Narnia collapsed and was destroyed as it became nothing more than deserted land. Water crashed over the land and covered the area that was once the beloved Narnia in front of Aslan, just as “the earth and sky fled from his presence” in the bible. (Revelation 20:11) Aslan sat at the edge of this deserted area and all of the characters and creatures from Narnia, living and dead, ran to him to be judged and see if they would be sent to his left to disappear in his shadow forever or separated to his right to continue further up and further in. The bible reads, “I saw the dead, the great and the lowly, standing before the throne, and scrolls were opened. Then another scroll was opened, the book of life.” (Revelation 20:12) The book of life is how their fate was decided just as looking into Aslan’s face was how Narnian’s fates were decided.
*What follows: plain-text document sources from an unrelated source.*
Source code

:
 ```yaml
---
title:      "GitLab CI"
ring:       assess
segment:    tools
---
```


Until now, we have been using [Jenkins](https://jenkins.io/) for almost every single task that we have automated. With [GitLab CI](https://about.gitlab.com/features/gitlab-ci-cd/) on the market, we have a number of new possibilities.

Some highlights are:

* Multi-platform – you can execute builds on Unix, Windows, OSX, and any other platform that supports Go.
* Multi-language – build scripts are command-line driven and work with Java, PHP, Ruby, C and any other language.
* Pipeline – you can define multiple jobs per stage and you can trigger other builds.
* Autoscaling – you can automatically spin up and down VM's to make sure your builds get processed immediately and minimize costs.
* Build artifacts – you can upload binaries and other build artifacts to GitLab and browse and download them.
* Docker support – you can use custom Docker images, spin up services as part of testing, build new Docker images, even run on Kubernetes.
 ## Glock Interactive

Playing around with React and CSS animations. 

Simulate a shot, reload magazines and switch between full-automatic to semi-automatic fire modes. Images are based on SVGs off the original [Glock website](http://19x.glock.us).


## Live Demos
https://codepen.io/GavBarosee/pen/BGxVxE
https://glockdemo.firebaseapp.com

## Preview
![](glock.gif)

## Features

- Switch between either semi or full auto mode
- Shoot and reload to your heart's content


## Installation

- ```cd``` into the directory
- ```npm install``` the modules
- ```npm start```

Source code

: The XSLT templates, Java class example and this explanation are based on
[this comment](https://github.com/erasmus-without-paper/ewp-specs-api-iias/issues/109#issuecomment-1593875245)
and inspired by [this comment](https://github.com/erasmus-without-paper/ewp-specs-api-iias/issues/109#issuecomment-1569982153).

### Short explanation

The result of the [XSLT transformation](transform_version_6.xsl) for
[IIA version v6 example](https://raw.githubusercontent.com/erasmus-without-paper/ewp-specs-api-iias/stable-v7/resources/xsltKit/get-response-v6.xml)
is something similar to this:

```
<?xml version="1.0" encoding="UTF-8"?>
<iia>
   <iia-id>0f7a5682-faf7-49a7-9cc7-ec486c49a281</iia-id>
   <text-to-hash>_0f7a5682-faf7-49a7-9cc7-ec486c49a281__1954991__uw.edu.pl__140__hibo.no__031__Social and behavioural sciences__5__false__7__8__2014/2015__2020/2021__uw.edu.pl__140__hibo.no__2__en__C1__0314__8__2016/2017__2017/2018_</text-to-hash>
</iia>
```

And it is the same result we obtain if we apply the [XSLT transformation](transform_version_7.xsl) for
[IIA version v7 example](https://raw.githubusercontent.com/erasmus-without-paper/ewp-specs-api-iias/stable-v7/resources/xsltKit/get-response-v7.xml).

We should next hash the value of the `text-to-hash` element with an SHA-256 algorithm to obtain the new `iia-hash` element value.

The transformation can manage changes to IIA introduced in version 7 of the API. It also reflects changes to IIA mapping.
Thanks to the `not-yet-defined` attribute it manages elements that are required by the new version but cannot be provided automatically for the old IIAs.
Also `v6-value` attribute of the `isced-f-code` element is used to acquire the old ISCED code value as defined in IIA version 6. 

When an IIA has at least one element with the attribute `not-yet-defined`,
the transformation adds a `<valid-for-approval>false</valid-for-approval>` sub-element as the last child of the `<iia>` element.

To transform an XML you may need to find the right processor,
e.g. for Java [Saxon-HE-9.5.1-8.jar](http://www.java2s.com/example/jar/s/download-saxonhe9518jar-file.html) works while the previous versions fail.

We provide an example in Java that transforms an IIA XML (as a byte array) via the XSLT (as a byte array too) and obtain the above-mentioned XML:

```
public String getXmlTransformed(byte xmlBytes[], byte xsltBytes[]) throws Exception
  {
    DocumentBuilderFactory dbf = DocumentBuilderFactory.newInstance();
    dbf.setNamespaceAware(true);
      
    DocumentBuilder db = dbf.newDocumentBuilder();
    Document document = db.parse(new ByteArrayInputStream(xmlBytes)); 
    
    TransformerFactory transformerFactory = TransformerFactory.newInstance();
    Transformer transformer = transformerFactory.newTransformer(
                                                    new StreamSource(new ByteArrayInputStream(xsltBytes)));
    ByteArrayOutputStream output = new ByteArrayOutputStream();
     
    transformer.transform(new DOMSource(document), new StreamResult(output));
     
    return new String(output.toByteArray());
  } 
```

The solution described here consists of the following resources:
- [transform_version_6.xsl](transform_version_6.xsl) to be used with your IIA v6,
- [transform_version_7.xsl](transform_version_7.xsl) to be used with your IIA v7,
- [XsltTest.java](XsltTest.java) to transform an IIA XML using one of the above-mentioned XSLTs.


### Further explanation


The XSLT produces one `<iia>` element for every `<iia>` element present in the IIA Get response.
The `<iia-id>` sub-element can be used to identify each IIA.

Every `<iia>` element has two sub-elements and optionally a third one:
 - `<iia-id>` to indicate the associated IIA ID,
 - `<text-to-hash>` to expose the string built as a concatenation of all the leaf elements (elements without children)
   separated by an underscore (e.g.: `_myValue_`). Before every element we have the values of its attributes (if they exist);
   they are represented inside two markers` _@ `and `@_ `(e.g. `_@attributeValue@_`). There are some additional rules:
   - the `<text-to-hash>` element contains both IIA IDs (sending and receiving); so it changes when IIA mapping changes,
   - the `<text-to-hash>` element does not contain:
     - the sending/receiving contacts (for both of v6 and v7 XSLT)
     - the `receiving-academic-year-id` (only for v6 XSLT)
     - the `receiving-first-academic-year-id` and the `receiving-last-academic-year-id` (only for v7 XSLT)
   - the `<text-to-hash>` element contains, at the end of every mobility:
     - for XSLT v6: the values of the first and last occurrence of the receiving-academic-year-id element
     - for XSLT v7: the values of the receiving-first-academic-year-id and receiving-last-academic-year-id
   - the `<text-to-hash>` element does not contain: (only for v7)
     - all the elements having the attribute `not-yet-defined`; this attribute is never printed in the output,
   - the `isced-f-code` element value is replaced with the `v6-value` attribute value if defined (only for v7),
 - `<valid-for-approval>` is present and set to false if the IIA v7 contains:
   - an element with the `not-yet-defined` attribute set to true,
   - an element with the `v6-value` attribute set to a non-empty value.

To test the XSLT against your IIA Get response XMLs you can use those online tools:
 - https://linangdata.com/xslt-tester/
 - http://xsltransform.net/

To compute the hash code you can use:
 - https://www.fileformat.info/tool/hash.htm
The characters followed through until they found themselves in a new Narnia. All realized that everything was more beautiful there. They saw England within England and could see Professor Kirke’s old house and even their parents. Again, the similarity is astounding. “Then I saw a new heaven and a new earth. The former heaven and the former earth had passed away, and the sea was no more.” (Revelation 21:1)

They felt young again, as if they were children and could run around and do anything. They attempted to run to their parents, when Aslan appeared in front of them. Lucy voices concern about returning to their real worlds, and Aslan tells them that they are dead and can stay forever. He then turns from a Lion into a greater and more beautiful form. The children move westward and come to a new Narnia where they climb a high mountain and find a golden bridge. They continue through and many familiar faces from Narnia watch them as they travel further up and further in.

In a section titled, The New Jerusalem, another comparison is formed. “He took me in spirit to a great, high mountain and showed me the holy city of Jerusalem coming down out of heaven from God.” (Revelation 21:9) In both cases they are traveling to the gates of heaven where they will enter and spend eternity.

The religious symbolism throughout the chronicles is astounding. Lewis found a way to teach children tales from the Bible through fantasy and epic storytelling. The books have held through time and were found to be classics in children’s literature. The idea that the children passed from today’s world into a world when these issues were happening is both creative and impressive. Lewis created a way for children today to relate to the biblical stories and learn them without even realizing that they are doing it.

Works Cited

Lewis, C.S. The Last Battle. Macmillan Publishing. New York. 1956.

Lewis, C.S. The Lion, The Witch, and the Wardrobe. Macmillan Publishing. New York. 1950.

Lewis, C.S. The Magician’s Nephew. Macmillan Publishing. New York. 1955.

The New American Bible Saint Joseph, ed. Catholic Book Publishing, New York, 1970.